On the linguistic side, research into the primitives and the constituent
structure of lexical meaning represents a long and richly diverse tradition of
studies, but typically without much dialogue with psychological research
into the representation of concepts. Most analyses decompose the content of
lexical words into representations differing in the primitives and in the type
of structure envisaged (cf. Pinker 1989, Jackendoff 1990, Pustejovsky 1995,
among many others). Some approaches distinguish separate structural
representations in the meaning of a lexical item, like Jackendoff’s
(2002:334-339) Conceptual Structure and Spatial Structure, or Lieber’s
(2004) encyclopaedic ‘Body’ and semantically regimented ‘Skeleton’ (with
function-argument structure). In contrast, Levin and Rappaport Hovav
2
(1995, 2005) envisage a single representation, expressing the argument- and
event structure of a verb by means of primitive predicates (like BECOME) and
constants/roots (like BREAK), forming a lexical semantic template:
(1)
noncausative break:
[ y BECOME BROKEN ]
Finally, among the approaches that decompose lexical meaning into a
grammatical structure, a family of analyses explicitly take this structure to be
generated accorded to the same principles that underlie sentence construction
(Hale and Keyser 1993, 2002, Arad 2005, Halle and Marantz 1993, Embick
and Marantz 2008, Borer 2005a,b, Ramchand 2008).
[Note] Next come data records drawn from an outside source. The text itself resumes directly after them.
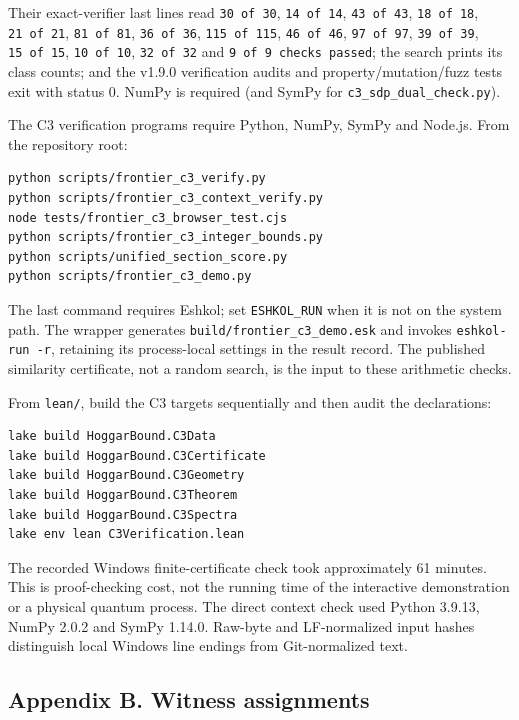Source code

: \documentclass[11pt,a4paper]{article}
\begin{document}
Their exact-verifier last lines read \texttt{30\ of\ 30}, \texttt{14\ of\ 14}, \texttt{43\ of\ 43}, \texttt{18\ of\ 18}, \texttt{21\ of\ 21},
\texttt{81\ of\ 81}, \texttt{36\ of\ 36}, \texttt{115\ of\ 115}, \texttt{46\ of\ 46}, \texttt{97\ of\ 97}, \texttt{39\ of\ 39}, \texttt{15\ of\ 15}, \texttt{10\ of\ 10},
\texttt{32\ of\ 32} and \texttt{9\ of\ 9\ checks\ passed}; the search prints its class counts; and the v1.9.0 verification
audits and property/mutation/fuzz tests exit with status 0. NumPy is required (and SymPy for
\nolinkurl{c3_sdp_dual_check.py}).

The C3 verification programs require Python, NumPy, SymPy and Node.js. From the repository root:

\begin{verbatim}
python scripts/frontier_c3_verify.py
python scripts/frontier_c3_context_verify.py
node tests/frontier_c3_browser_test.cjs
python scripts/frontier_c3_integer_bounds.py
python scripts/unified_section_score.py
python scripts/frontier_c3_demo.py
\end{verbatim}

The last command requires Eshkol; set \texttt{ESHKOL\_RUN} when it is not on the system path. The wrapper
generates \nolinkurl{build/frontier_c3_demo.esk} and invokes \texttt{eshkol-run\ -r}, retaining its process-local
settings in the result record. The published similarity certificate, not a random search, is the
input to these arithmetic checks.

From \texttt{lean/}, build the C3 targets sequentially and then audit the declarations:

\begin{verbatim}
lake build HoggarBound.C3Data
lake build HoggarBound.C3Certificate
lake build HoggarBound.C3Geometry
lake build HoggarBound.C3Theorem
lake build HoggarBound.C3Spectra
lake env lean C3Verification.lean
\end{verbatim}

The recorded Windows finite-certificate check took approximately 61 minutes. This is proof-checking
cost, not the running time of the interactive demonstration or a physical quantum process. The direct
context check used Python 3.9.13, NumPy 2.0.2 and SymPy 1.14.0. Raw-byte and LF-normalized input hashes
distinguish local Windows line endings from Git-normalized text.

\subsection{Appendix B. Witness assignments}\label{appendix-b-witness-assignments}
\end{document}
We will focus on
analyses of this type, questioning the way they deal with non-structural,
idiosyncratic aspects of lexical meaning that are essential to a word’s
conceptual content but apparently lack any grammatical relevance.
As Laurence and Margolis (1999) note, representing the content of a
lexical item as a structured arrangement of primitives results problematic for
the view it presupposes of lexical concepts. In particular, the idea that
linguistic word-internal structure may explain the content of lexical concepts
and their mutual relations inherits the problems associated with ‘classical’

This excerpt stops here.